# New record!



## torsten (Feb 9, 2010)

Hello,

after 4 months of mainly target shooting i`m back in speed shooting since 2 weeks! 
FUN!!!!!
Tested a few different new band measurements, made my highspeed pouches a bit smaller and lighter, made some changes in my pouch attachement for a longer bandlife - and this is the result:

507 fps (154,5 m/s) with 7,5 mm steel balls and NON-heated bands.

I used, as always, extremely tapered black TB, and 7,5mm steel ball ammo.
The band life is surprisingly good for this speed -around 30 shots - and a few more if you don`t pull to the max with every shot!
I know, these are NO target bands, the pull weight is a bit strong for this kind of ammo. But the accuracy of this band is quite ok - much better than my high speed bands from the last year!
AND: you CAN have a few minutes of plinking with this bands - not THAT much... but the speed is incredible!!!

Here is the vid:






Best Regards
Torsten


----------



## gamekeeper john (Apr 11, 2011)

WOW !!! THAT IS FAST !!!!!! GREAT STUFF !!!!! I could only get aroud 470fps with out heating the bands up, and 548fps heated, with 7.5mm steel and extreme tapered tbg, all the best, john


----------



## Xidoo (Aug 14, 2010)

Torsten,
You always improving on something. Congratulations on your new record. You really are a great shooter. Saludos.


----------



## Greywolf (Jul 16, 2011)

Congrats that is awesome I have a lot to learn from here.


----------



## Flatband (Dec 18, 2009)

Well done Torsten! I wondered where you have been of late. Good to see you back Bud! Flatband


----------



## JoergS (Dec 17, 2009)

Wow, great results. Perfect timing, seems the weather will be colder and wetter here in Germany these next few days.

Regarding the band life, I now leave about 5cm extra band hanging down the fork tips (I fold it over), so I can re-tie the bands when they break at the pouch and NOT have to live with shorter band dimensions. This way you could get around 150 shots from those bands.


----------



## NightKnight (Dec 16, 2009)

That is amazing! Are you willing to share the band dimensions and pouch attachment? I would love to duplicate the setup.


----------



## Charles (Aug 26, 2010)

Well done indeed!!!

Cheers ... Charles


----------



## Tobse (Nov 4, 2010)

Congratulations that is really a great result! and a new Worldrekord! with non-heatet bands.
I was really looking forward a video of you watching









we'll see how close I come to your results!

Tobias


----------



## Rapier (May 28, 2011)

****, thanks for your post man.
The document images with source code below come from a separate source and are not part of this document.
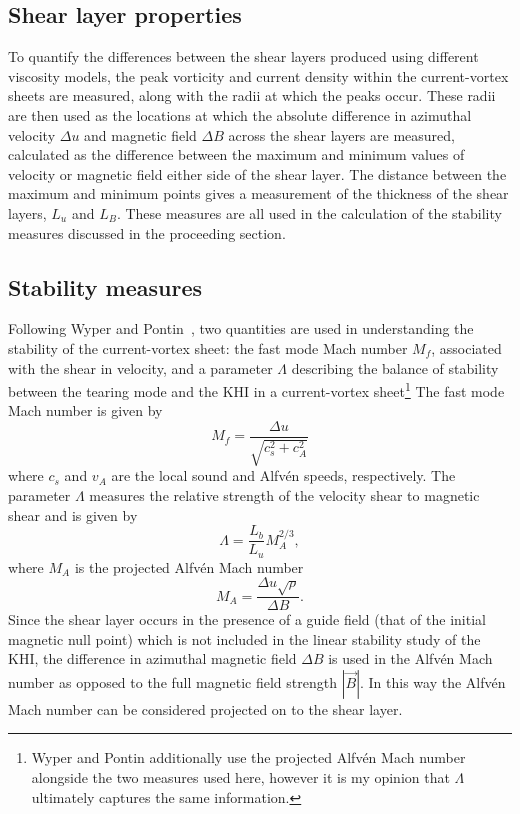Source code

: \label{sec:khi_analysis}

\subsection{Shear layer properties}

To quantify the differences between the shear layers produced using different viscosity models, the peak vorticity and current density within the current-vortex sheets are measured, along with the radii at which the peaks occur. These radii are then used as the locations at which the absolute difference in azimuthal velocity $\Delta u$ and magnetic field $\Delta B$ across the shear layers are measured, calculated as the difference between the maximum and minimum values of velocity or magnetic field either side of the shear layer. The distance between the maximum and minimum points gives a measurement of the thickness of the shear layers, $L_u$ and $L_B$. These measures are all used in the calculation of the stability measures discussed in the proceeding section.

\subsection{Stability measures}

\label{sec:stability_measures}

Following Wyper and Pontin~\cite{wyperKelvinHelmholtzInstabilityCurrentvortex2013}, two quantities are used in understanding the stability of the current-vortex sheet: the fast mode Mach number $M_f$, associated with the shear in velocity, and a parameter $\Lambda$ describing the balance of stability between the tearing mode and the KHI in a current-vortex sheet\footnote{Wyper and Pontin additionally use the projected Alfv\'en Mach number alongside the two measures used here, however it is my opinion that $\Lambda$ ultimately captures the same information.} The fast mode Mach number is given by
\begin{equation}
  \label{eq:mach_numbers}
  M_f = \frac{\Delta u}{\sqrt{c_s^2 + c_A^2}}
\end{equation}
where $c_s$ and $v_A$ are the local sound and Alfv\'en speeds, respectively. The parameter $\Lambda$ measures the relative strength of the velocity shear to magnetic shear and is given by
\begin{equation}
  \label{eq:khi_stability_param}
  \Lambda = \frac{L_b}{L_u} M_A^{2/3},
\end{equation}
where $M_A$ is the projected Alfv\'en Mach number
\begin{equation}
  \label{eq:alfven_mach_number}
M_A = \frac{\Delta u \sqrt{\rho}}{\Delta B}.
\end{equation}
Since the shear layer occurs in the presence of a guide field (that of the initial magnetic null point) which is not included in the linear stability study of the KHI, the difference in azimuthal magnetic field $\Delta B$ is used in the Alfv\'en Mach number as opposed to the full magnetic field strength $|\vec{B}|$. In this way the Alfv\'en Mach number can be considered projected on to the shear layer. 

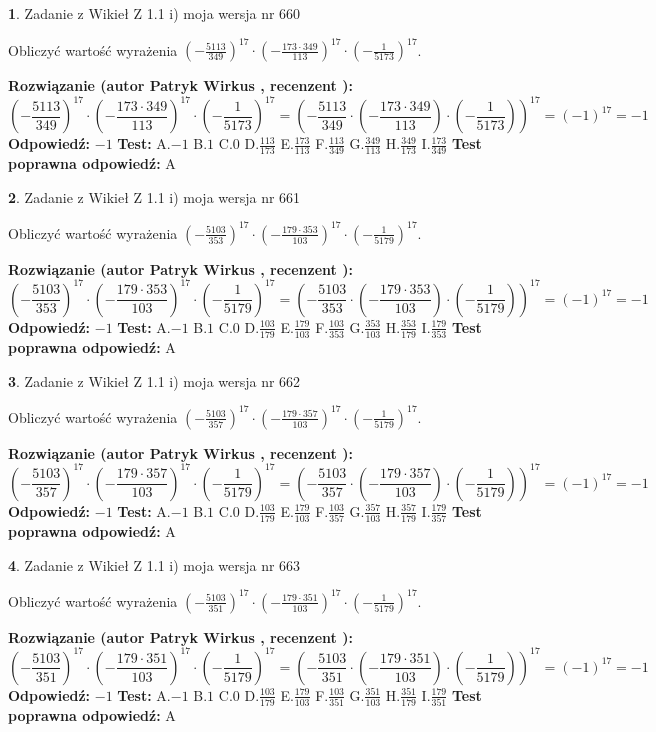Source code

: \documentclass[12pt, a4paper]{article}
\theoremstyle{definition} %
\newtheorem{zad}{}
\newcommand{\zadStart}[1]{\begin{zad}#1\newline}
\newcommand{\zadStop}{\end{zad}}
\newcommand{\rozwStart}[2]{\noindent \textbf{Rozwiązanie (autor #1 , recenzent #2): }\newline}
\newcommand{\rozwStop}{\newline}
\newcommand{\odpStart}{\noindent \textbf{Odpowiedź:}\newline}
\newcommand{\odpStop}{\newline}
\newcommand{\testStart}{\noindent \textbf{Test:}\newline}
\newcommand{\testStop}{\newline}
\newcommand{\kluczStart}{\noindent \textbf{Test poprawna odpowiedź:}\newline}
\newcommand{\kluczStop}{\newline}
\begin{document}
\zadStart{Zadanie z Wikieł Z 1.1 i) moja wersja nr 660}

Obliczyć wartość wyrażenia $(-\frac{5113}{349})^{17} \cdot (-\frac{173 \cdot 349}{113})^{17} \cdot (-\frac{1}{5173})^{17}$.
\zadStop
\rozwStart{Patryk Wirkus}{}
$$(-\frac{5113}{349})^{17} \cdot (-\frac{173 \cdot 349}{113})^{17} \cdot (-\frac{1}{5173})^{17} = (-\frac{5113}{349} \cdot (-\frac{173 \cdot 349}{113}) \cdot (-\frac{1}{5173}))^{17} = (-1)^{17} = -1$$
\rozwStop
\odpStart
$-1$
\odpStop
\testStart
A.$-1$ B.$1$ C.$0$ D.$\frac{113}{173}$ E.$\frac{173}{113}$
F.$\frac{113}{349}$ G.$\frac{349}{113}$
H.$\frac{349}{173}$
I.$\frac{173}{349}$
\testStop
\kluczStart
A
\kluczStop



\zadStart{Zadanie z Wikieł Z 1.1 i) moja wersja nr 661}

Obliczyć wartość wyrażenia $(-\frac{5103}{353})^{17} \cdot (-\frac{179 \cdot 353}{103})^{17} \cdot (-\frac{1}{5179})^{17}$.
\zadStop
\rozwStart{Patryk Wirkus}{}
$$(-\frac{5103}{353})^{17} \cdot (-\frac{179 \cdot 353}{103})^{17} \cdot (-\frac{1}{5179})^{17} = (-\frac{5103}{353} \cdot (-\frac{179 \cdot 353}{103}) \cdot (-\frac{1}{5179}))^{17} = (-1)^{17} = -1$$
\rozwStop
\odpStart
$-1$
\odpStop
\testStart
A.$-1$ B.$1$ C.$0$ D.$\frac{103}{179}$ E.$\frac{179}{103}$
F.$\frac{103}{353}$ G.$\frac{353}{103}$
H.$\frac{353}{179}$
I.$\frac{179}{353}$
\testStop
\kluczStart
A
\kluczStop



\zadStart{Zadanie z Wikieł Z 1.1 i) moja wersja nr 662}

Obliczyć wartość wyrażenia $(-\frac{5103}{357})^{17} \cdot (-\frac{179 \cdot 357}{103})^{17} \cdot (-\frac{1}{5179})^{17}$.
\zadStop
\rozwStart{Patryk Wirkus}{}
$$(-\frac{5103}{357})^{17} \cdot (-\frac{179 \cdot 357}{103})^{17} \cdot (-\frac{1}{5179})^{17} = (-\frac{5103}{357} \cdot (-\frac{179 \cdot 357}{103}) \cdot (-\frac{1}{5179}))^{17} = (-1)^{17} = -1$$
\rozwStop
\odpStart
$-1$
\odpStop
\testStart
A.$-1$ B.$1$ C.$0$ D.$\frac{103}{179}$ E.$\frac{179}{103}$
F.$\frac{103}{357}$ G.$\frac{357}{103}$
H.$\frac{357}{179}$
I.$\frac{179}{357}$
\testStop
\kluczStart
A
\kluczStop



\zadStart{Zadanie z Wikieł Z 1.1 i) moja wersja nr 663}

Obliczyć wartość wyrażenia $(-\frac{5103}{351})^{17} \cdot (-\frac{179 \cdot 351}{103})^{17} \cdot (-\frac{1}{5179})^{17}$.
\zadStop
\rozwStart{Patryk Wirkus}{}
$$(-\frac{5103}{351})^{17} \cdot (-\frac{179 \cdot 351}{103})^{17} \cdot (-\frac{1}{5179})^{17} = (-\frac{5103}{351} \cdot (-\frac{179 \cdot 351}{103}) \cdot (-\frac{1}{5179}))^{17} = (-1)^{17} = -1$$
\rozwStop
\odpStart
$-1$
\odpStop
\testStart
A.$-1$ B.$1$ C.$0$ D.$\frac{103}{179}$ E.$\frac{179}{103}$
F.$\frac{103}{351}$ G.$\frac{351}{103}$
H.$\frac{351}{179}$
I.$\frac{179}{351}$
\testStop
\kluczStart
A
\kluczStop
\end{document}
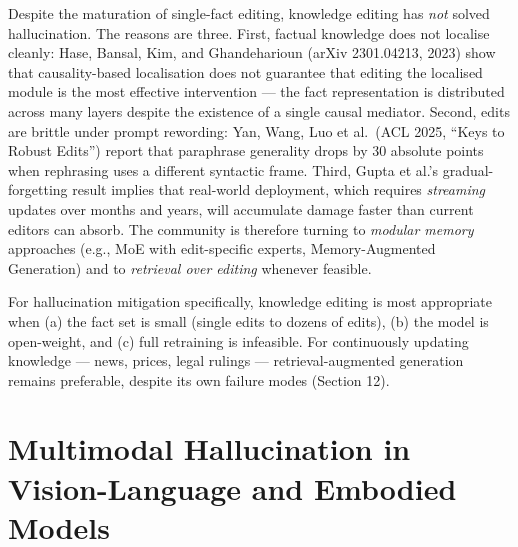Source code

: \documentclass{article}
\begin{document}
Despite the maturation of single-fact editing, knowledge editing has \emph{not} solved hallucination. The reasons are three. First, factual knowledge does not localise cleanly: Hase, Bansal, Kim, and Ghandeharioun (arXiv 2301.04213, 2023) show that causality-based localisation does not guarantee that editing the localised module is the most effective intervention --- the fact representation is distributed across many layers despite the existence of a single causal mediator. Second, edits are brittle under prompt rewording: Yan, Wang, Luo et al.~(ACL 2025, ``Keys to Robust Edits'') report that paraphrase generality drops by 30 absolute points when rephrasing uses a different syntactic frame. Third, Gupta et al.'s gradual-forgetting result implies that real-world deployment, which requires \emph{streaming} updates over months and years, will accumulate damage faster than current editors can absorb. The community is therefore turning to \emph{modular memory} approaches (e.g., MoE with edit-specific experts, Memory-Augmented Generation) and to \emph{retrieval over editing} whenever feasible.

For hallucination mitigation specifically, knowledge editing is most appropriate when (a) the fact set is small (single edits to dozens of edits), (b) the model is open-weight, and (c) full retraining is infeasible. For continuously updating knowledge --- news, prices, legal rulings --- retrieval-augmented generation remains preferable, despite its own failure modes (Section 12).

\section{Multimodal Hallucination in Vision-Language and Embodied Models}\label{multimodal-hallucination-in-vision-language-and-embodied-models}
\end{document}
Keeps us all motivated I recon. It's good to know what's achievable...


----------



## flippinout (Jul 16, 2010)

Wow!!

That is awesome speed!

Is 600fps possible??


----------



## Megadippen (May 3, 2011)

Wounder when the first slingshot that can brake the sound barrier comes








nice speed


----------



## NaturalFork (Jan 21, 2010)

I noticed the very quick release. I think the rubber slows if you hold it. Nice video.


----------



## Bob Fionda (Apr 6, 2011)

Amazing! Thanks for sharing your experiences.


----------



## El Topo (Jun 8, 2011)

Fast like a lightning









Congrats!


----------



## torsten (Feb 9, 2010)

NightKnight said:


> That is amazing! Are you willing to share the band dimensions and pouch attachment? I would love to duplicate the setup.


2 layers black TB, 30mm to 7mm, 24 cm length - stretched to full butterfly,160cm, very quick release.
Pouch: around 0,5 mm thickness, 3,8 cm x1,2 cm - slightly tapered.
I powdered the cotton string and the last 2 cm of the bands with a bit of talcum - to reduce the friction between the string and the band. 
First I pull the knot with the half of the force - then I stretch the end of the band strongly, then pull the knot with max. force.


----------



## mr.joel (Dec 21, 2009)

You are pushing ballistics into the .22 Shor/Long range. It's nice to see someone developing small bullet band setups, there has been a bit of a vacuum in that regard, rifle and musket balls(.44-.62) and larger steel are more the rage. Too bad their lifespan is so short. Thanks for the tips.


----------



## -SRS-45- (Jul 7, 2011)

well done buddy







awesome stuff


----------



## timdix (Oct 1, 2010)

Fantastisch Torsten!! You are an inspiration. I have always appreciated you're work in pushing the frontiers of velocity and I'm sure I'm not alone. 
I've been experimenting from time to time trying to find a band cut that shoots 9.5mm steel over 300fps with reasonable longevity,ie at least a few hundred shots. Currently I'm having some promising results with TB black 4-5cm width,a slight taper(6:5),27cm long,tiny kangaroo pouches,drawn butterfly well over 5.5x.
Keep up the videos if you can,they are always appreciated.
By the way well done Tobias with your 100 joule record,that was a treat!


----------



## torsten (Feb 9, 2010)

Thanks guys!!
It took me quite a good couple of TB-meters for all these tests over the years









Regards
Torsten


----------



## luca (Nov 1, 2010)

is this possible with cheek anchor point too?


----------



## Stiffy (Mar 7, 2011)

Wow that is amazing, nice!


----------



## dgui (Jan 12, 2010)

That is an incredible speed. A couple of questions, have you tested what speed you can still be at, at long distances say at 2 or 3 hundred feet? I think you have quoted you shoot at a distance of 328 feet and have you shot beyond that and still consistently hit small targets?


----------



## Ordie69 (Aug 25, 2011)

That is insane! Very nice work. I love when people push the envelope


----------



## torsten (Feb 9, 2010)

ordie69 said:


> That is insane! Very nice work. I love when people push the envelope


Thanks Ordie!
It`s always interesting for me to check out the limits of this so called "childish weapon"









Regards
Torsten


----------



## torsten (Feb 9, 2010)

dgui said:


> That is an incredible speed. A couple of questions, have you tested what speed you can still be at, at long distances say at 2 or 3 hundred feet? I think you have quoted you shoot at a distance of 328 feet and have you shot beyond that and still consistently hit small targets?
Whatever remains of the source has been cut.